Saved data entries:
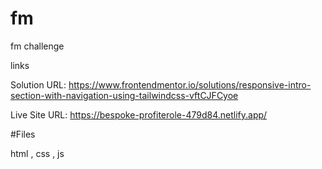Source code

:# fm
fm challenge


links

Solution URL: https://www.frontendmentor.io/solutions/responsive-intro-section-with-navigation-using-tailwindcss-vftCJFCyoe

Live Site URL:  https://bespoke-profiterole-479d84.netlify.app/



#Files


html , css , js 






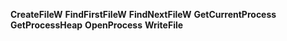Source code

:**CreateFileW**
**FindFirstFileW**
**FindNextFileW**
**GetCurrentProcess**
**GetProcessHeap**
**OpenProcess** 
**WriteFile** 
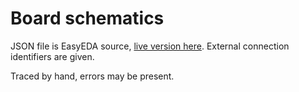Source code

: # Board schematics

JSON file is EasyEDA source, [live version here](https://easyeda.com/editor#id=|40a5bfad4169490480f5545145fe4662).
External connection identifiers are given.

Traced by hand, errors may be present.

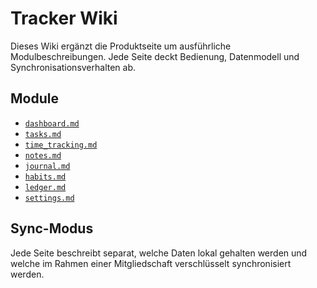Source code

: # Tracker Wiki

Dieses Wiki ergänzt die Produktseite um ausführliche Modulbeschreibungen. Jede Seite deckt Bedienung, Datenmodell und Synchronisationsverhalten ab.

## Module

- [`dashboard.md`](dashboard.md)
- [`tasks.md`](tasks.md)
- [`time_tracking.md`](time_tracking.md)
- [`notes.md`](notes.md)
- [`journal.md`](journal.md)
- [`habits.md`](habits.md)
- [`ledger.md`](ledger.md)
- [`settings.md`](settings.md)

## Sync-Modus

Jede Seite beschreibt separat, welche Daten lokal gehalten werden und welche im Rahmen einer Mitgliedschaft verschlüsselt synchronisiert werden.
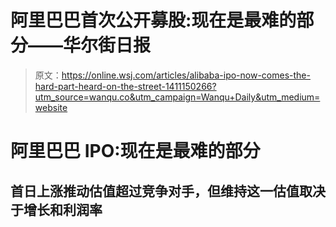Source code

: # 阿里巴巴首次公开募股:现在是最难的部分——华尔街日报

> 原文：<https://online.wsj.com/articles/alibaba-ipo-now-comes-the-hard-part-heard-on-the-street-1411150266?utm_source=wanqu.co&utm_campaign=Wanqu+Daily&utm_medium=website>

# 阿里巴巴 IPO:现在是最难的部分

## 首日上涨推动估值超过竞争对手，但维持这一估值取决于增长和利润率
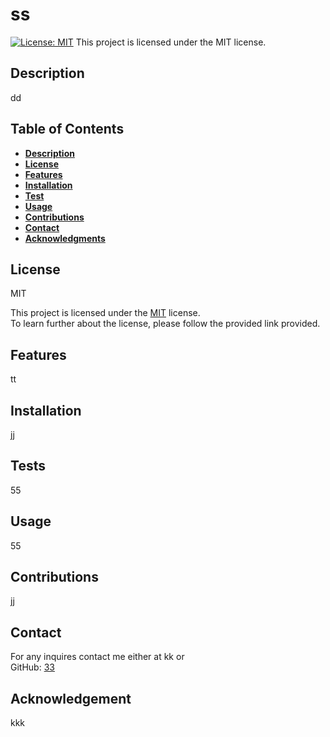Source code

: # ss
    

[![License: MIT](https://img.shields.io/badge/License-MIT-yellow.svg?style=for-the-badge)](https://opensource.org/licenses/MIT) This project is licensed under the MIT license.

## Description
dd

## Table of Contents
- **[Description](#description)**
- **[License](#license)**
- **[Features](#features)**
- **[Installation](#installation)**
- **[Test](#tests)**
- **[Usage](#usage)**
- **[Contributions](#contributions)**
- **[Contact](#contact)**
- **[Acknowledgments](#acknowledgments)**

## License
MIT

This project is licensed under the [MIT](https://opensource.org/licenses/mit) license. <br>
To learn further about the license, please follow the provided link provided.

## Features
tt

## Installation
jj

## Tests
55

## Usage
55

## Contributions
jj

## Contact
For any inquires contact me either at kk or     
GitHub: [33](https://github.com/33)

## Acknowledgement
kkk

Instructions for the task: Copy all lines from the data that hold the word "Installation".

Response:
- **[Installation](#installation)**
## Installation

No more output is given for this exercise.